Meatloaf Muffins with Sweet Potato Puree

- Meatloaf Muffins with Sweet Potato Puree

Meatloaf Muffins

1 ½ lbs. ground sirloin
½ lb. ground pork
1 medium onion, cubed
2 celery ribs, sliced in 2 inch pieces
1 green bell pepper
1 large egg
1 cup plain bread crumbs
Tone’s Salt & Pepper
1 tablespoon Tone’s Crushed Red Pepper Flakes
1 cup smoky barbeque sauce (*see below)
1 tablespoon Worcestershire Sauce

*Barbeque Sauce
1 – 44oz. bottle Ketchup
2 tablespoons chili garlic sauce
1 cup apple cider vinegar
1 ½ tablespoons molasses
2 teaspoons Hoisin Sauce
1 tablespoon Worcestershire Sauce

•Preheat oven to 400⁰F.
•Place ground pork in a large bowl.
•Dice the onion, pepper and celery and add to the bowl.
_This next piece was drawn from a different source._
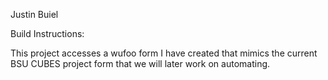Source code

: Justin Buiel

Build Instructions:

This project accesses a wufoo form I have created that mimics the current BSU CUBES project form that we will later work on automating.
Season with Tone’s Salt, Pepper and Crushed Red Pepper Flakes.
•Add ground beef to the top of the bowl. Add Worcestershire, egg and bread crumbs.
•Using your hands, combine all ingredients together, making your meatloaf ball about the size of a baseball.
•Pinch, roll and place in muffin cups.
•Bake for 20-22 minutes (juice should run clear when finished).
•While baking, make barbeque sauce: combine all ingredients in a sauce pan and simmer for 30 minutes.
•Remove muffin tins from oven, and top with barbeque sauce when serving.

Sweet Potato Puree
3 small sweet potatoes
½ cup heavy whipping cream
Tone’s Salt & Pepper
Dash Tone’s Cinnamon

•Bake sweet potatoes in the oven at 400⁰F for 1 hour.
•Remove and peel potatoes then add to food processor or blender.
•Begin pulsing, slowing adding in the heavy whipping cream. Season with Tone’s Salt & Pepper and a dash of Cinnamon.
•Place in serving dish and serve as side.